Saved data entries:
++++
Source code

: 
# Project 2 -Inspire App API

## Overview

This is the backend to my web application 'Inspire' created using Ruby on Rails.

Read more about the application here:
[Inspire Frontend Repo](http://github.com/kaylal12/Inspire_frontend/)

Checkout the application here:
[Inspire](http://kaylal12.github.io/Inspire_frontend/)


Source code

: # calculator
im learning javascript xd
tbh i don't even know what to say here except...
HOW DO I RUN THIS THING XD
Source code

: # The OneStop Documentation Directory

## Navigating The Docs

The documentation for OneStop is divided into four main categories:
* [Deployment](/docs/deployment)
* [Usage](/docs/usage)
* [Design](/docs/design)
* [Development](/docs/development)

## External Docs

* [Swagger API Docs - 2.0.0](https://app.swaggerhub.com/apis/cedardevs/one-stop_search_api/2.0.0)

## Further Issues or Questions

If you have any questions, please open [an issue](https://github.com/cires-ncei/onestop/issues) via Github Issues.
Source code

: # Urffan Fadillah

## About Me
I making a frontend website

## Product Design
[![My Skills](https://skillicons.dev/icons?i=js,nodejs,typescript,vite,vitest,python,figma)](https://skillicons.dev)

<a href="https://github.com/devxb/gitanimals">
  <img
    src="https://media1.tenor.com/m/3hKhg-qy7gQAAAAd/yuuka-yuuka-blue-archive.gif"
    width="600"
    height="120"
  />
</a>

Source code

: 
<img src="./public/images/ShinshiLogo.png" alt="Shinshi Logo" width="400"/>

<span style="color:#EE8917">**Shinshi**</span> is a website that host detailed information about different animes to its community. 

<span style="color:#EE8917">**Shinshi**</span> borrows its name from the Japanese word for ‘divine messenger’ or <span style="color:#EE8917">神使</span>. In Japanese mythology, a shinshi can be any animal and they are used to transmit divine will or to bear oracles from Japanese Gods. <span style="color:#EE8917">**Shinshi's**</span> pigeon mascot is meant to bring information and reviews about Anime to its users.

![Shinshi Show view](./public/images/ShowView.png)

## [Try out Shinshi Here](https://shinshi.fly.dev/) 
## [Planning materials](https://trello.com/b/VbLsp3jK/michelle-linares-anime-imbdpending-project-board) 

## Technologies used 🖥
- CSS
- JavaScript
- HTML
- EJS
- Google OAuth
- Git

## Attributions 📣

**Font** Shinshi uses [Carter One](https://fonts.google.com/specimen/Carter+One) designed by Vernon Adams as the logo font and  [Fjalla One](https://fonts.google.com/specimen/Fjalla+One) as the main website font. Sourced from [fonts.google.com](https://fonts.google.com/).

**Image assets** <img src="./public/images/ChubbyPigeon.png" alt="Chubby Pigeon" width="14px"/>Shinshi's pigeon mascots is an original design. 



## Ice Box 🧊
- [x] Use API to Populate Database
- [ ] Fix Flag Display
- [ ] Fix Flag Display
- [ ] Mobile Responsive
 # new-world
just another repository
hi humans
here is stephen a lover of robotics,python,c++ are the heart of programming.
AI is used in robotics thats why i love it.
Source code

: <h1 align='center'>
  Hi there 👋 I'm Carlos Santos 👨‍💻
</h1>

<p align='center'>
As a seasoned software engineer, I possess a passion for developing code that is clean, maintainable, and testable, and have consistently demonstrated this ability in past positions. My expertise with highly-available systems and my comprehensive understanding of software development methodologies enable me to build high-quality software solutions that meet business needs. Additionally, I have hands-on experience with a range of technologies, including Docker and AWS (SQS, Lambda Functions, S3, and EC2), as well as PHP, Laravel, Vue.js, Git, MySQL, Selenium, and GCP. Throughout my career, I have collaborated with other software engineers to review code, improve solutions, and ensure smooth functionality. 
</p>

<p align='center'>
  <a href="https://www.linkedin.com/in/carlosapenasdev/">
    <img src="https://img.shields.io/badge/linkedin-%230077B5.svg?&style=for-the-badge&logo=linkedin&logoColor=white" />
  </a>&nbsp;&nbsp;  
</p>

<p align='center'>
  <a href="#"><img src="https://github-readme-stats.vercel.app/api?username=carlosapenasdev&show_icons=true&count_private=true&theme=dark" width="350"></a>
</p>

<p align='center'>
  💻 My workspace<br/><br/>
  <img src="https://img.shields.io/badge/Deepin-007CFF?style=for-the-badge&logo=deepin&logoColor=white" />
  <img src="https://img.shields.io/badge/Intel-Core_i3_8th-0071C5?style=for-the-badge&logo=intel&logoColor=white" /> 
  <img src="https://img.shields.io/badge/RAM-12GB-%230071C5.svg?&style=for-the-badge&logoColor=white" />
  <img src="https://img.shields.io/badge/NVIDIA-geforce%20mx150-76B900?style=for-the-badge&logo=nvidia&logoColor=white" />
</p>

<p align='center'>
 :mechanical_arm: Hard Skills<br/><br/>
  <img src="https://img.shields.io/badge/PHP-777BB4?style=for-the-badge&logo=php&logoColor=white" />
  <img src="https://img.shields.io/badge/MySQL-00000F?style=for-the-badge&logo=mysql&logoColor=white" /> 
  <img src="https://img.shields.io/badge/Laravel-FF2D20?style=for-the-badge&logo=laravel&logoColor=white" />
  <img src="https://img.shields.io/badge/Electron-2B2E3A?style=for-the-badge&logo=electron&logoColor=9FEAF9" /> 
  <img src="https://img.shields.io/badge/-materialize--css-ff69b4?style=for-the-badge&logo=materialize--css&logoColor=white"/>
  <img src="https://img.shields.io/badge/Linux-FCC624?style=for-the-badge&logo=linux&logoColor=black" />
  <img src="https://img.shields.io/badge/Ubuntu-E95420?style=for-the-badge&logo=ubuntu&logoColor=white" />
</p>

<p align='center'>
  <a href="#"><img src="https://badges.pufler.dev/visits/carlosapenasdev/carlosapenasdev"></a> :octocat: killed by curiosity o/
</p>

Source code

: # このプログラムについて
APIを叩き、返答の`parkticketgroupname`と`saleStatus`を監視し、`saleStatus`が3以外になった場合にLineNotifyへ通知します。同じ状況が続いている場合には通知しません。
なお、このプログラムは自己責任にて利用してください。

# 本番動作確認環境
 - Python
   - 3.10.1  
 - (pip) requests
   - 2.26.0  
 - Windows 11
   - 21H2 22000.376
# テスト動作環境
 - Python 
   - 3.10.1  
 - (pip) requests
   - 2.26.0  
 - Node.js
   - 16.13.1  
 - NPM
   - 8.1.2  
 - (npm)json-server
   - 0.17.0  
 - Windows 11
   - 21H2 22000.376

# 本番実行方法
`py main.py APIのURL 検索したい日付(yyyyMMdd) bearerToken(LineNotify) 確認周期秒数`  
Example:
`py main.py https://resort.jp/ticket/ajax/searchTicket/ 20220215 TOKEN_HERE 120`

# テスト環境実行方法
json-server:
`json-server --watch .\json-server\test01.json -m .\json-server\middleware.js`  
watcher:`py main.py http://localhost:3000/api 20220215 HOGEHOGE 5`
++++
What's needed is every entry, returned word for word.

▸ **WRITTEN RESPONSE**
Source code

: 
# Project 2 -Inspire App API

## Overview

This is the backend to my web application 'Inspire' created using Ruby on Rails.

Read more about the application here:
[Inspire Frontend Repo](http://github.com/kaylal12/Inspire_frontend/)

Checkout the application here:
[Inspire](http://kaylal12.github.io/Inspire_frontend/)


Source code

: # calculator
im learning javascript xd
tbh i don't even know what to say here except...
HOW DO I RUN THIS THING XD
Source code

: # The OneStop Documentation Directory

## Navigating The Docs

The documentation for OneStop is divided into four main categories:
* [Deployment](/docs/deployment)
* [Usage](/docs/usage)
* [Design](/docs/design)
* [Development](/docs/development)

## External Docs

* [Swagger API Docs - 2.0.0](https://app.swaggerhub.com/apis/cedardevs/one-stop_search_api/2.0.0)

## Further Issues or Questions

If you have any questions, please open [an issue](https://github.com/cires-ncei/onestop/issues) via Github Issues.
Source code

: # Urffan Fadillah

## About Me
I making a frontend website

## Product Design
[![My Skills](https://skillicons.dev/icons?i=js,nodejs,typescript,vite,vitest,python,figma)](https://skillicons.dev)

<a href="https://github.com/devxb/gitanimals">
  <img
    src="https://media1.tenor.com/m/3hKhg-qy7gQAAAAd/yuuka-yuuka-blue-archive.gif"
    width="600"
    height="120"
  />
</a>

Source code

: 
<img src="./public/images/ShinshiLogo.png" alt="Shinshi Logo" width="400"/>

<span style="color:#EE8917">**Shinshi**</span> is a website that host detailed information about different animes to its community. 

<span style="color:#EE8917">**Shinshi**</span> borrows its name from the Japanese word for ‘divine messenger’ or <span style="color:#EE8917">神使</span>. In Japanese mythology, a shinshi can be any animal and they are used to transmit divine will or to bear oracles from Japanese Gods. <span style="color:#EE8917">**Shinshi's**</span> pigeon mascot is meant to bring information and reviews about Anime to its users.

![Shinshi Show view](./public/images/ShowView.png)

## [Try out Shinshi Here](https://shinshi.fly.dev/) 
## [Planning materials](https://trello.com/b/VbLsp3jK/michelle-linares-anime-imbdpending-project-board) 

## Technologies used 🖥
- CSS
- JavaScript
- HTML
- EJS
- Google OAuth
- Git

## Attributions 📣

**Font** Shinshi uses [Carter One](https://fonts.google.com/specimen/Carter+One) designed by Vernon Adams as the logo font and  [Fjalla One](https://fonts.google.com/specimen/Fjalla+One) as the main website font. Sourced from [fonts.google.com](https://fonts.google.com/).

**Image assets** <img src="./public/images/ChubbyPigeon.png" alt="Chubby Pigeon" width="14px"/>Shinshi's pigeon mascots is an original design. 



## Ice Box 🧊
- [x] Use API to Populate Database
- [ ] Fix Flag Display
- [ ] Fix Flag Display
- [ ] Mobile Responsive
 # new-world
just another repository
hi humans
here is stephen a lover of robotics,python,c++ are the heart of programming.
AI is used in robotics thats why i love it.
Source code

: <h1 align='center'>
  Hi there 👋 I'm Carlos Santos 👨‍💻
</h1>

<p align='center'>
As a seasoned software engineer, I possess a passion for developing code that is clean, maintainable, and testable, and have consistently demonstrated this ability in past positions. My expertise with highly-available systems and my comprehensive understanding of software development methodologies enable me to build high-quality software solutions that meet business needs. Additionally, I have hands-on experience with a range of technologies, including Docker and AWS (SQS, Lambda Functions, S3, and EC2), as well as PHP, Laravel, Vue.js, Git, MySQL, Selenium, and GCP. Throughout my career, I have collaborated with other software engineers to review code, improve solutions, and ensure smooth functionality. 
</p>

<p align='center'>
  <a href="https://www.linkedin.com/in/carlosapenasdev/">
    <img src="https://img.shields.io/badge/linkedin-%230077B5.svg?&style=for-the-badge&logo=linkedin&logoColor=white" />
  </a>&nbsp;&nbsp;  
</p>

<p align='center'>
  <a href="#"><img src="https://github-readme-stats.vercel.app/api?username=carlosapenasdev&show_icons=true&count_private=true&theme=dark" width="350"></a>
</p>

<p align='center'>
  💻 My workspace<br/><br/>
  <img src="https://img.shields.io/badge/Deepin-007CFF?style=for-the-badge&logo=deepin&logoColor=white" />
  <img src="https://img.shields.io/badge/Intel-Core_i3_8th-0071C5?style=for-the-badge&logo=intel&logoColor=white" /> 
  <img src="https://img.shields.io/badge/RAM-12GB-%230071C5.svg?&style=for-the-badge&logoColor=white" />
  <img src="https://img.shields.io/badge/NVIDIA-geforce%20mx150-76B900?style=for-the-badge&logo=nvidia&logoColor=white" />
</p>

<p align='center'>
 :mechanical_arm: Hard Skills<br/><br/>
  <img src="https://img.shields.io/badge/PHP-777BB4?style=for-the-badge&logo=php&logoColor=white" />
  <img src="https://img.shields.io/badge/MySQL-00000F?style=for-the-badge&logo=mysql&logoColor=white" /> 
  <img src="https://img.shields.io/badge/Laravel-FF2D20?style=for-the-badge&logo=laravel&logoColor=white" />
  <img src="https://img.shields.io/badge/Electron-2B2E3A?style=for-the-badge&logo=electron&logoColor=9FEAF9" /> 
  <img src="https://img.shields.io/badge/-materialize--css-ff69b4?style=for-the-badge&logo=materialize--css&logoColor=white"/>
  <img src="https://img.shields.io/badge/Linux-FCC624?style=for-the-badge&logo=linux&logoColor=black" />
  <img src="https://img.shields.io/badge/Ubuntu-E95420?style=for-the-badge&logo=ubuntu&logoColor=white" />
</p>

<p align='center'>
  <a href="#"><img src="https://badges.pufler.dev/visits/carlosapenasdev/carlosapenasdev"></a> :octocat: killed by curiosity o/
</p>

Source code

: # このプログラムについて
APIを叩き、返答の`parkticketgroupname`と`saleStatus`を監視し、`saleStatus`が3以外になった場合にLineNotifyへ通知します。同じ状況が続いている場合には通知しません。
なお、このプログラムは自己責任にて利用してください。

# 本番動作確認環境
 - Python
   - 3.10.1  
 - (pip) requests
   - 2.26.0  
 - Windows 11
   - 21H2 22000.376
# テスト動作環境
 - Python 
   - 3.10.1  
 - (pip) requests
   - 2.26.0  
 - Node.js
   - 16.13.1  
 - NPM
   - 8.1.2  
 - (npm)json-server
   - 0.17.0  
 - Windows 11
   - 21H2 22000.376

# 本番実行方法
`py main.py APIのURL 検索したい日付(yyyyMMdd) bearerToken(LineNotify) 確認周期秒数`  
Example:
`py main.py https://resort.jp/ticket/ajax/searchTicket/ 20220215 TOKEN_HERE 120`

# テスト環境実行方法
json-server:
`json-server --watch .\json-server\test01.json -m .\json-server\middleware.js`  
watcher:`py main.py http://localhost:3000/api 20220215 HOGEHOGE 5`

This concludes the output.